Stored data.
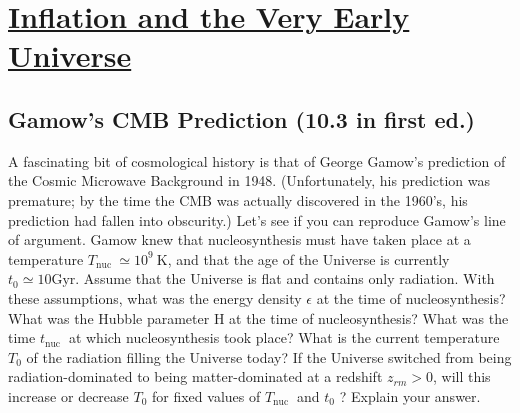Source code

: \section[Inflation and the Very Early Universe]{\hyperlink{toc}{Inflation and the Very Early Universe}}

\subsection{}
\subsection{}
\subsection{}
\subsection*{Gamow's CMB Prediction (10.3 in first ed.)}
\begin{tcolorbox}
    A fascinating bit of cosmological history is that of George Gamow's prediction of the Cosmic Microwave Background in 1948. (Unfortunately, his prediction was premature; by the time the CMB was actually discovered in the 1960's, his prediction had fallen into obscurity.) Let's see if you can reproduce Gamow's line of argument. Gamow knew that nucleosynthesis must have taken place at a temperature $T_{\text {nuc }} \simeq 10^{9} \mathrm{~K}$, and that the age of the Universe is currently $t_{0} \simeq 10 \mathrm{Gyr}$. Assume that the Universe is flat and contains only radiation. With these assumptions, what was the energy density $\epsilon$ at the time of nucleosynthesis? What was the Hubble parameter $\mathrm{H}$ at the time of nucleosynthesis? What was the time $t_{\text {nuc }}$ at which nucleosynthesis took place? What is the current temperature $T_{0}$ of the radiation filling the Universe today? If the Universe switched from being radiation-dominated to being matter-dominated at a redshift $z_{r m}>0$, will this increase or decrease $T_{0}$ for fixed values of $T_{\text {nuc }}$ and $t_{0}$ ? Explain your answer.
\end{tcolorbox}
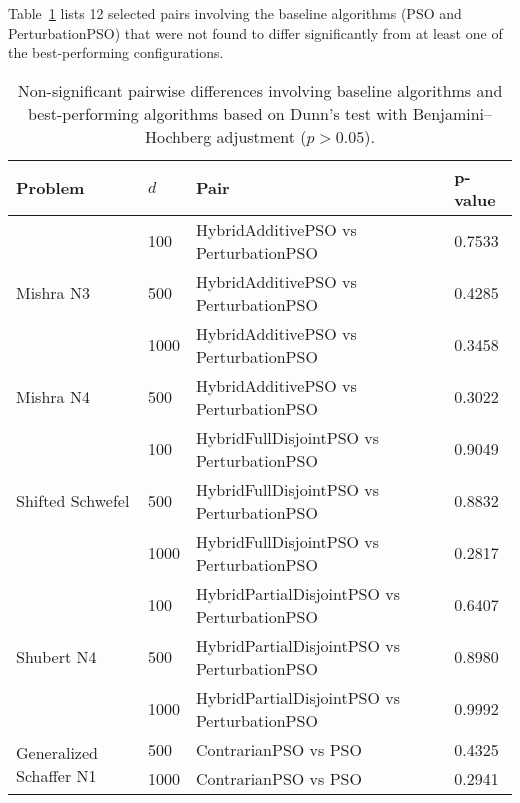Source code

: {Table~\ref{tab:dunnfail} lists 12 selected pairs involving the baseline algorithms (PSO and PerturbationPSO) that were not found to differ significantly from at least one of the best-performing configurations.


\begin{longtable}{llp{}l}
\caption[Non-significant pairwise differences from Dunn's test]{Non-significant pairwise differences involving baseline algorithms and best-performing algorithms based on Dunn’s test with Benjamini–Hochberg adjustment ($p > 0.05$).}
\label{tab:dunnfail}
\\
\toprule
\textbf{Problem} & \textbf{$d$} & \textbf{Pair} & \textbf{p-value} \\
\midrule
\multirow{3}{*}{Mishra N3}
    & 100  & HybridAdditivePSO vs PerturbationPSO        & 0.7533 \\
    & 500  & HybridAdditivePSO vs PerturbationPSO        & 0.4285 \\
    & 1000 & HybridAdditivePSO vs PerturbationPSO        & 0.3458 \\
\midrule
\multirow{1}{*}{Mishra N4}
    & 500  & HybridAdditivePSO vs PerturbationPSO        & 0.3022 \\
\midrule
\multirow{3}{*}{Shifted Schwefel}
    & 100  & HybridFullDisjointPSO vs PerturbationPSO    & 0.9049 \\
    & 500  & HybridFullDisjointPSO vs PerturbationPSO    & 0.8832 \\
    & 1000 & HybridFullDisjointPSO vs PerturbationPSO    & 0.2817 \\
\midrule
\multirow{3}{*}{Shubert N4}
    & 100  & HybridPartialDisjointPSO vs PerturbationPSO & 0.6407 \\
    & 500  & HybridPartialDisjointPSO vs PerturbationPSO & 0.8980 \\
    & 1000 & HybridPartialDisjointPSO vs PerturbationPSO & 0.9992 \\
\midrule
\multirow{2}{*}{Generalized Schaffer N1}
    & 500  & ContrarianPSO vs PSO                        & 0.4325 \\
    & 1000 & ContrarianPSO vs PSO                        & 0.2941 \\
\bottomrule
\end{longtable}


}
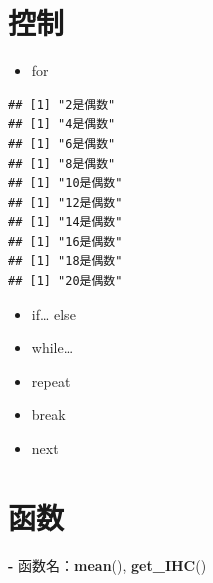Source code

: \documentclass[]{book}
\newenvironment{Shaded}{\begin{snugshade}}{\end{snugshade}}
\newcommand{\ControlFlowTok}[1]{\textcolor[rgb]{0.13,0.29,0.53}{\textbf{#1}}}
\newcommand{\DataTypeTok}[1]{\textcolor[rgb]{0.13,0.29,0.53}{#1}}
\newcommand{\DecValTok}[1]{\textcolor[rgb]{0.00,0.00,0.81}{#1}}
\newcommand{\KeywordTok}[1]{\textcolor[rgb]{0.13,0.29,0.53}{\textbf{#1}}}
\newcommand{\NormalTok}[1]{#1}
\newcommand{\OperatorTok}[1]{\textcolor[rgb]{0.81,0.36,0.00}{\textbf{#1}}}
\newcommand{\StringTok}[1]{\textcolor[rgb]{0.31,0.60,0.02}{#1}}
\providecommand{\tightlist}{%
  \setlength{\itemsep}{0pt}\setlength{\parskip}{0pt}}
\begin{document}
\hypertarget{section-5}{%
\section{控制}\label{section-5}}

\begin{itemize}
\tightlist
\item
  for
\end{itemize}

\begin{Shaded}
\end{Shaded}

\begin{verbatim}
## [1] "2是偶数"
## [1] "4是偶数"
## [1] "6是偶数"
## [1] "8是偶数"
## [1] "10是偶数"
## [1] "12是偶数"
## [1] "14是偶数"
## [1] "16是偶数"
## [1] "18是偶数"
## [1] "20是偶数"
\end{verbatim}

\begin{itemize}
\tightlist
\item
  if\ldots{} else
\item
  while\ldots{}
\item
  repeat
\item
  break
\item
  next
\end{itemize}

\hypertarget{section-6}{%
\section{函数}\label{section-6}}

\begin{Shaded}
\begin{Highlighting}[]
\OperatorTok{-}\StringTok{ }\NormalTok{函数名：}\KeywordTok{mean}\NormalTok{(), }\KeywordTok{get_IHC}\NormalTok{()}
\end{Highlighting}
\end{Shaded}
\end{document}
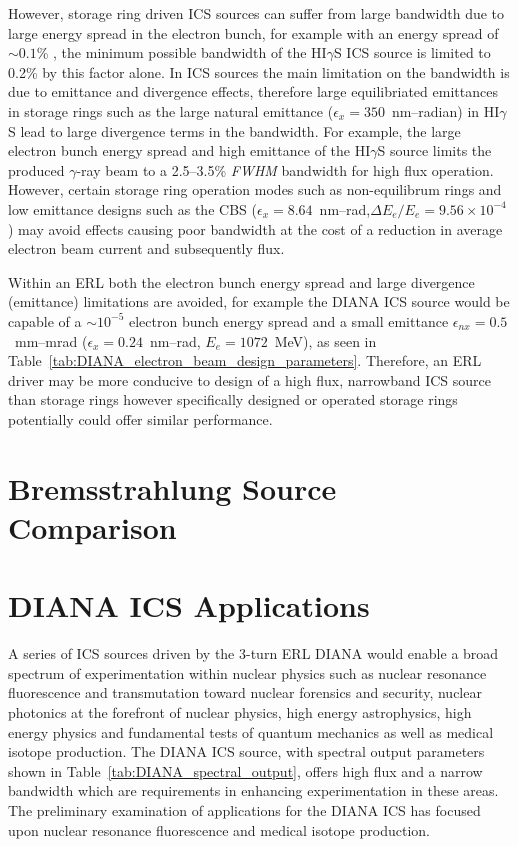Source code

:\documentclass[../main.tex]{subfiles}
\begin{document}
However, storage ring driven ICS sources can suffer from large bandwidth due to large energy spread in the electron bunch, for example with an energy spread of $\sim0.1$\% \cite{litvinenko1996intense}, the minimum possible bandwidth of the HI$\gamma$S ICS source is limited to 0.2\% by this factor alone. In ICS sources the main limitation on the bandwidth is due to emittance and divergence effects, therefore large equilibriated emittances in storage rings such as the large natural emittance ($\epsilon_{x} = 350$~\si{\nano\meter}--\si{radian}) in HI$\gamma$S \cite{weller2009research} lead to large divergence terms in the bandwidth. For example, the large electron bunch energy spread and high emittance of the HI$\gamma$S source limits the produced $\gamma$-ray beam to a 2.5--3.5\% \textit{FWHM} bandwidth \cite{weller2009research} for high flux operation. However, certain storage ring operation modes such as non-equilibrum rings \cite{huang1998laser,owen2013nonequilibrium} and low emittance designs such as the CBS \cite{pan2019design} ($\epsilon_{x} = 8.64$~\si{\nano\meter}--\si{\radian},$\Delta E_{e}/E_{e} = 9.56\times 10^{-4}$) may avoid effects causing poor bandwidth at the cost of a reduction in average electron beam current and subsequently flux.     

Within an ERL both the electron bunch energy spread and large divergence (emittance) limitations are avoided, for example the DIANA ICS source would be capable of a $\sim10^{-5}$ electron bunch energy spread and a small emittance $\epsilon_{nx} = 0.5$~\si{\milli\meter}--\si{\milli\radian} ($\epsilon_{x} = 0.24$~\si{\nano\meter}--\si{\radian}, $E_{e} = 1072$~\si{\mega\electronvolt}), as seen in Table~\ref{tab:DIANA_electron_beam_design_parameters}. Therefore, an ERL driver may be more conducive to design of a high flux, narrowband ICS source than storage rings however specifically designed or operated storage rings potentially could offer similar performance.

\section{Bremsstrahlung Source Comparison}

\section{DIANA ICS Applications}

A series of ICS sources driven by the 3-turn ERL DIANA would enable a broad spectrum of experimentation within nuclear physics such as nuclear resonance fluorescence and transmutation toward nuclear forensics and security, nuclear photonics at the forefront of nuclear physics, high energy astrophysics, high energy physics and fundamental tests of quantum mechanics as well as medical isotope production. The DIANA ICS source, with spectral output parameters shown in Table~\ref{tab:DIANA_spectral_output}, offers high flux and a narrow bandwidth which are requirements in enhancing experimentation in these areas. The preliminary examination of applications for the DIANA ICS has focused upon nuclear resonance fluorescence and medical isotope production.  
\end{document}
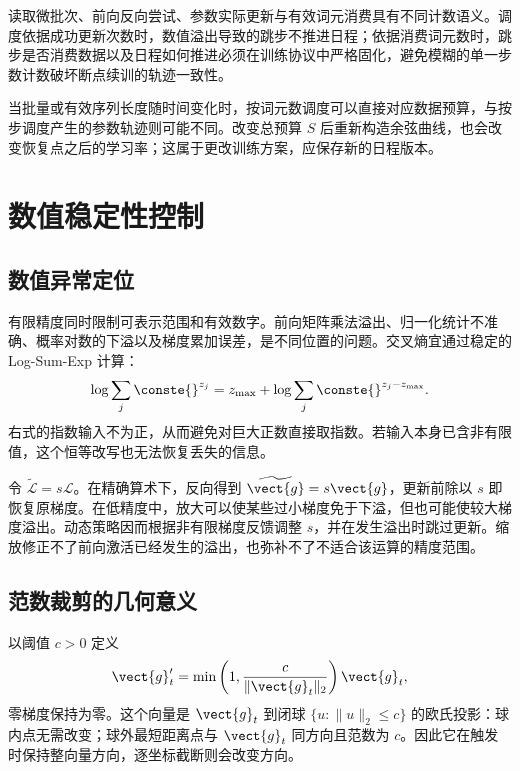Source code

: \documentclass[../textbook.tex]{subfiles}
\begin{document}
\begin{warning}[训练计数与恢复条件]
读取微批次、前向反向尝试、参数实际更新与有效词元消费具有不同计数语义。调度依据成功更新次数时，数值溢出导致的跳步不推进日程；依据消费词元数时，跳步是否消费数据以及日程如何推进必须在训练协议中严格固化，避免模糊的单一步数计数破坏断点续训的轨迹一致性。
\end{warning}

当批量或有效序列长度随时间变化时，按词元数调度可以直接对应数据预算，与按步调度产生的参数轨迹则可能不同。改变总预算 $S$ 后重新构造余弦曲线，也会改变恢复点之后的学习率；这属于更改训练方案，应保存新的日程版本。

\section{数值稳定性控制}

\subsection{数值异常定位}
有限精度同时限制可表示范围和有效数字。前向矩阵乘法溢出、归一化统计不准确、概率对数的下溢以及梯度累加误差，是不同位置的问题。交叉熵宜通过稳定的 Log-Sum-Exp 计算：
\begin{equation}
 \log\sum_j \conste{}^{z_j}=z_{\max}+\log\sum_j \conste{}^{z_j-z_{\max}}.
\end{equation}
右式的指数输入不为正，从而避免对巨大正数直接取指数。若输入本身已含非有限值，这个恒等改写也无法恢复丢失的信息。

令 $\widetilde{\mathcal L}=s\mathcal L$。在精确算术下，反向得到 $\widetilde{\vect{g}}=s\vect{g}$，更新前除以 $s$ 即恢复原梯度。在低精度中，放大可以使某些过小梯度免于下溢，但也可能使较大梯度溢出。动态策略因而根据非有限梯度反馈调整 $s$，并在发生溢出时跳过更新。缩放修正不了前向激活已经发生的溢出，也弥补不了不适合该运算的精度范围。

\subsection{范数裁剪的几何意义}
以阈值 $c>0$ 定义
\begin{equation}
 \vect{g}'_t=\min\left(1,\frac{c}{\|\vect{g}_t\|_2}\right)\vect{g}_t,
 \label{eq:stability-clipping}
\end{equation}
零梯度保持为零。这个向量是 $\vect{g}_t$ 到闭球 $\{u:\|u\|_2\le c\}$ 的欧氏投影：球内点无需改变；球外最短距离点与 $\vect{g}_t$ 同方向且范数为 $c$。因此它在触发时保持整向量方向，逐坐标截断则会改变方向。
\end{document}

Aim of the task.
Could you work out how many lines of the data above contain the word "newcommand"? Give only the number.

Response to this task.
7